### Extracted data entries
- Opening Delimiter -
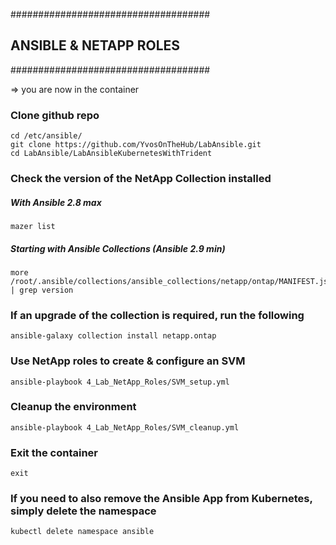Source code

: ####################################
## ANSIBLE & NETAPP ROLES
####################################

=>  you are now in the container

### Clone github repo
    cd /etc/ansible/ 
    git clone https://github.com/YvosOnTheHub/LabAnsible.git 
    cd LabAnsible/LabAnsibleKubernetesWithTrident


### Check the version of the NetApp Collection installed
##### With Ansible 2.8 max
    mazer list
##### Starting with Ansible Collections (Ansible 2.9 min)
    more /root/.ansible/collections/ansible_collections/netapp/ontap/MANIFEST.json | grep version

### If an upgrade of the collection is required, run the following
    ansible-galaxy collection install netapp.ontap

### Use NetApp roles to create & configure an SVM
    ansible-playbook 4_Lab_NetApp_Roles/SVM_setup.yml

### Cleanup the environment
    ansible-playbook 4_Lab_NetApp_Roles/SVM_cleanup.yml 

### Exit the container
    exit

### If you need to also remove the Ansible App from Kubernetes, simply delete the namespace
    kubectl delete namespace ansible

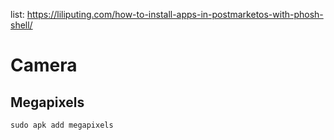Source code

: list: https://liliputing.com/how-to-install-apps-in-postmarketos-with-phosh-shell/

# Camera
## Megapixels
`sudo apk add megapixels`
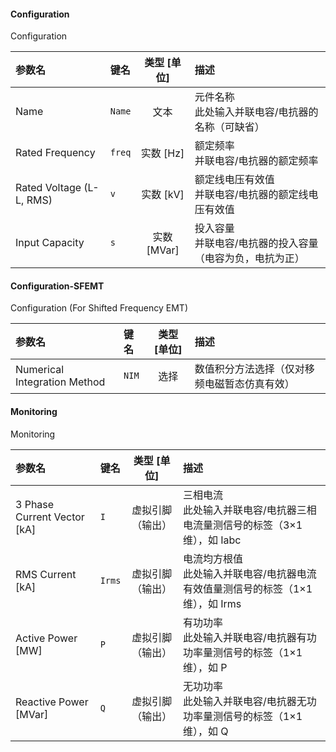 <!--
DO NOT EDIT THIS FILE DIRECTLY.
This file is generated by tools/comp-docs.js.
All changes will be overwritten by regeneration.
-->

<slot class="model-parameters">

#### Configuration

Configuration

| 参数名 | 键名 | 类型 [单位] | 描述 |
|:------ |:---- |:-----------:|:---- |
| Name | `Name` | 文本 | 元件名称<br/>此处输入并联电容/电抗器的名称（可缺省） |
| Rated Frequency | `freq` | 实数 [Hz] | 额定频率<br/>并联电容/电抗器的额定频率 |
| Rated Voltage \(L\-L, RMS\) | `v` | 实数 [kV] | 额定线电压有效值<br/>并联电容/电抗器的额定线电压有效值 |
| Input Capacity | `s` | 实数 [MVar] | 投入容量<br/>并联电容/电抗器的投入容量（电容为负，电抗为正） |

#### Configuration\-SFEMT

Configuration (For Shifted Frequency EMT)

| 参数名 | 键名 | 类型 [单位] | 描述 |
|:------ |:---- |:-----------:|:---- |
| Numerical Integration Method | `NIM` | 选择 | 数值积分方法选择（仅对移频电磁暂态仿真有效） |

#### Monitoring

Monitoring

| 参数名 | 键名 | 类型 [单位] | 描述 |
|:------ |:---- |:-----------:|:---- |
| 3 Phase Current Vector \[kA\] | `I` | 虚拟引脚（输出） | 三相电流<br/>此处输入并联电容/电抗器三相电流量测信号的标签（3×1维），如 Iabc |
| RMS Current \[kA\] | `Irms` | 虚拟引脚（输出） | 电流均方根值<br/>此处输入并联电容/电抗器电流有效值量测信号的标签（1×1维），如 Irms |
| Active Power \[MW\] | `P` | 虚拟引脚（输出） | 有功功率<br/>此处输入并联电容/电抗器有功功率量测信号的标签（1×1维），如 P |
| Reactive Power \[MVar\] | `Q` | 虚拟引脚（输出） | 无功功率<br/>此处输入并联电容/电抗器无功功率量测信号的标签（1×1维），如 Q |


</slot>
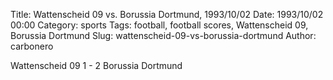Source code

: Title: Wattenscheid 09 vs. Borussia Dortmund, 1993/10/02
Date: 1993/10/02 00:00
Category: sports
Tags: football, football scores, Wattenscheid 09, Borussia Dortmund
Slug: wattenscheid-09-vs-borussia-dortmund
Author: carbonero


Wattenscheid 09 1 - 2 Borussia Dortmund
- Closing Delimiter -
For the lines above, output exactly those from the line containing "cd /etc/ansible/" through the line containing "### If an upgrade", and skip the others.

    cd /etc/ansible/ 
    git clone https://github.com/YvosOnTheHub/LabAnsible.git 
    cd LabAnsible/LabAnsibleKubernetesWithTrident


### Check the version of the NetApp Collection installed
##### With Ansible 2.8 max
    mazer list
##### Starting with Ansible Collections (Ansible 2.9 min)
    more /root/.ansible/collections/ansible_collections/netapp/ontap/MANIFEST.json | grep version

### If an upgrade of the collection is required, run the following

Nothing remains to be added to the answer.